Suppose a state offers 95% credits against state income tax liability, for contributions to state-run charitable entities that serve broad “silos” that are dedicated to different purposes – healthcare, housing, education, infrastructure, public safety, etc. And suppose the amounts are indeed dedicated, such as via a “trust fund” methodology, to the indicated purposes, although annual spending levels may be constrained to, say, 100% or 105% of the amount the legislature had separately designated for spending in the areas that these silos represent.

As I and others have been discussing, there is a risk of the IRS making “substance over form” challenges to these efforts, under the view that the state-creditable charitable contributions are “really” just re-labeled state and local tax payments.

But consider Point #1: If you build enough economic substance into it, it works. The analogy to economic substance in business deals is important, because there one typically has to have a pretax profit motive and business purpose. Here, we are talking about what people want to do about issues that they care about from a charitable standpoint.
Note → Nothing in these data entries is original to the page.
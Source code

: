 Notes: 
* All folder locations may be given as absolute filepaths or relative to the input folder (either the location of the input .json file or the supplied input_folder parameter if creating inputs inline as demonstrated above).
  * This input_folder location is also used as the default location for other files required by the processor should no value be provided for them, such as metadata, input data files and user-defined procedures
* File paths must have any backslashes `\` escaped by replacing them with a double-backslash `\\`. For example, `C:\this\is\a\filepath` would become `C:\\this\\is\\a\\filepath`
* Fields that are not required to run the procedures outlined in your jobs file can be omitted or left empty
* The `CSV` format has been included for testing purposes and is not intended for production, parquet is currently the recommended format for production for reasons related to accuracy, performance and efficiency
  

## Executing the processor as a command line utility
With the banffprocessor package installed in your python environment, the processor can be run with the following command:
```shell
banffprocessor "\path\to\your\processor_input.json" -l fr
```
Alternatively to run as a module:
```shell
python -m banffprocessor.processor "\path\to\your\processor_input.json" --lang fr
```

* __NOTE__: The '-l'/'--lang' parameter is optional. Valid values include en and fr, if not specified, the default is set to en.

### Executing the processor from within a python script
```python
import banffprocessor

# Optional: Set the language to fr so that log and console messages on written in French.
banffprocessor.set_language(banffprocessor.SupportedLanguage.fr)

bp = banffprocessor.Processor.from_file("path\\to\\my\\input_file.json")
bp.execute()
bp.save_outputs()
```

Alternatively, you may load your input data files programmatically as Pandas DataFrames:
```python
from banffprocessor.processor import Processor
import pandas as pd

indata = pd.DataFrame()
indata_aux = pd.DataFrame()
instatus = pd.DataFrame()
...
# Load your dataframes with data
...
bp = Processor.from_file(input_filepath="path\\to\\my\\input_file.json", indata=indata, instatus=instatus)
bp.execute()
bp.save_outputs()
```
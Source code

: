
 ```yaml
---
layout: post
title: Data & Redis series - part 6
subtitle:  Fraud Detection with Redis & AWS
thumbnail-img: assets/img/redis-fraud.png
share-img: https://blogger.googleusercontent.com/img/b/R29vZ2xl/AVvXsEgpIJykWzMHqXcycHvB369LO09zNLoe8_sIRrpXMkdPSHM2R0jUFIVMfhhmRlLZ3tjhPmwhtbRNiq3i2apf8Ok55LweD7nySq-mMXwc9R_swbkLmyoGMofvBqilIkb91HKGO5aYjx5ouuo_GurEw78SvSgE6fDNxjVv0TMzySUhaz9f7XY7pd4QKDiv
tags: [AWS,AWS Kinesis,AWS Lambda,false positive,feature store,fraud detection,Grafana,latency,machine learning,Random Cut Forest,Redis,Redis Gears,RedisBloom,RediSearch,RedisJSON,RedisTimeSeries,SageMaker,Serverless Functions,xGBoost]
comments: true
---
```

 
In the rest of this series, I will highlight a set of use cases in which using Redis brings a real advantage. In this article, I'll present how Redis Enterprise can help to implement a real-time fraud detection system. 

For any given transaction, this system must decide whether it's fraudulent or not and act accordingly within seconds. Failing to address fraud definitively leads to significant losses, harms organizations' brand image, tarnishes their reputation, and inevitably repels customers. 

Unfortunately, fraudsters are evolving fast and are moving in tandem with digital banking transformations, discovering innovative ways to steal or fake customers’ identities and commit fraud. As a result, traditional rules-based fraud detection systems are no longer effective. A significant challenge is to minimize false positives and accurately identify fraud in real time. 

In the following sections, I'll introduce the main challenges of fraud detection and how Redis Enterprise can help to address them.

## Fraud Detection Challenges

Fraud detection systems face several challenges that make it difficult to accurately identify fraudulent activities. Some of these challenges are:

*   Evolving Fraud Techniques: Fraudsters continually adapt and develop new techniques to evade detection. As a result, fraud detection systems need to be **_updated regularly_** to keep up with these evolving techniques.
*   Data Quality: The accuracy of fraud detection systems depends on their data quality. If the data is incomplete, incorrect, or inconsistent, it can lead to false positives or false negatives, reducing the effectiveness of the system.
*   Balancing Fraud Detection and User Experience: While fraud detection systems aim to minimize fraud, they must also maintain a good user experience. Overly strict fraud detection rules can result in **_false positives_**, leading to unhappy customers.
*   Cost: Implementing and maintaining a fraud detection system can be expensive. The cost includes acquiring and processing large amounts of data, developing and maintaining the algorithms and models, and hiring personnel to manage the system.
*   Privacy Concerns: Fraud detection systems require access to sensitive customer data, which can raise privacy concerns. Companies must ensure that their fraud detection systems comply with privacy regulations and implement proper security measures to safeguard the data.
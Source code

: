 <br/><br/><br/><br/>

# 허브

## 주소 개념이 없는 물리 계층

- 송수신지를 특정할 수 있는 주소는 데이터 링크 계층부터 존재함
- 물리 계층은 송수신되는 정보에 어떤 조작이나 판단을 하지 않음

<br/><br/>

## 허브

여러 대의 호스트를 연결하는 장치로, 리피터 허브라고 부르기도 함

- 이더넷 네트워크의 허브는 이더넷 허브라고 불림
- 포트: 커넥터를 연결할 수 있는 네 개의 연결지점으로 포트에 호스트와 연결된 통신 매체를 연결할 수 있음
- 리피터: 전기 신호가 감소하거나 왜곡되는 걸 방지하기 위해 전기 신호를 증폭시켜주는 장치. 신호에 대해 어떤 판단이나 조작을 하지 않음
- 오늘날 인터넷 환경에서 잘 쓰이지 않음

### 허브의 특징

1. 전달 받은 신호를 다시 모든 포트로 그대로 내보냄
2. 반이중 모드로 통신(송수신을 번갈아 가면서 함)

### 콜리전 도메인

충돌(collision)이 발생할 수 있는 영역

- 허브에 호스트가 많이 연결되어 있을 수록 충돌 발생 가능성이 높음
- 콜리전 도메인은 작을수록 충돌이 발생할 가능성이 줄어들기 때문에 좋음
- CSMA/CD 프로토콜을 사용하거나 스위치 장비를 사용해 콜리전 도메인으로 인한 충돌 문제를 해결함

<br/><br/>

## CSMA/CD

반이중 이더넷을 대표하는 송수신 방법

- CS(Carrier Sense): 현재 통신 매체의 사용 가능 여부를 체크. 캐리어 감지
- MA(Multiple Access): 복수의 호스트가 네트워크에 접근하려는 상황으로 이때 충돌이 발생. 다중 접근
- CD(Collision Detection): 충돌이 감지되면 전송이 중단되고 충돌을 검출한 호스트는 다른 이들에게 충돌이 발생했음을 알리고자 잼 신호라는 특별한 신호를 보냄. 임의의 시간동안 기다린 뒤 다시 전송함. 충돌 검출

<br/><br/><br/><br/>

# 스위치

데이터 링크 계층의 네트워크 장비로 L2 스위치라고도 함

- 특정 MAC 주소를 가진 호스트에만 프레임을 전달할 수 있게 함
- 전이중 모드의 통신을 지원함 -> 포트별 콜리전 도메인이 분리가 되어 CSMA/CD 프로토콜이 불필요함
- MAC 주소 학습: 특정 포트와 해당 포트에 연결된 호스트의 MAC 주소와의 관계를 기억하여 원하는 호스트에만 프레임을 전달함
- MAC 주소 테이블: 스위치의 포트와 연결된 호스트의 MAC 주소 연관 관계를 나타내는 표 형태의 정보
So just as in the famous Learned Hand quote about no one having an obligation to pay more federal income tax than is due, here it’s okay that one was mindful of the federal income tax benefits of doing it this way, so long as there was indeed charitable purpose and charitable substance to what the taxpayer did. (Meaning here the donor, but he or she will be responding to the institutional setup that the state government has decided to offer.)

Then there is Point #2: There is absolutely no reason to think of this as trying to end-run the limit on state and local tax deductibility. Rather, it is about serving the objectives that were previously served by tax-funded state and local government spending. It’s about advancing healthcare, public safety, education, etcetera, via the best mechanisms available, which is partly a function of how Congress has decided to structure federal income tax deductibility.

If (1) Congress decides to continue granting deductions for charitable contributions that advance public goals, but to limit state and local income tax deductions (above the $10K level) that could fund spending advancing the same goals, and (2) states and individuals restructure so that they are now doing things the way that Congress apparently likes, rather than the way that it apparently (at least relatively) dislikes, they aren’t avoiding Congressional intent – they are fulfilling it.

To say that one was just looking for end runs would be both inaccurate and unfair to the actual motivations that are at work.  What’s really at issue here is the underlying objectives (healthcare, public safety, infrastructure, income support, etcetera). It is not the use of one means versus another as an end in itself. What Congress has addressed is the use of one means versus another, and proponents of restructuring state charitable credits are taking it at its word, and seeking to do what it has encouraged them to do, in the way that it has encouraged them to do it.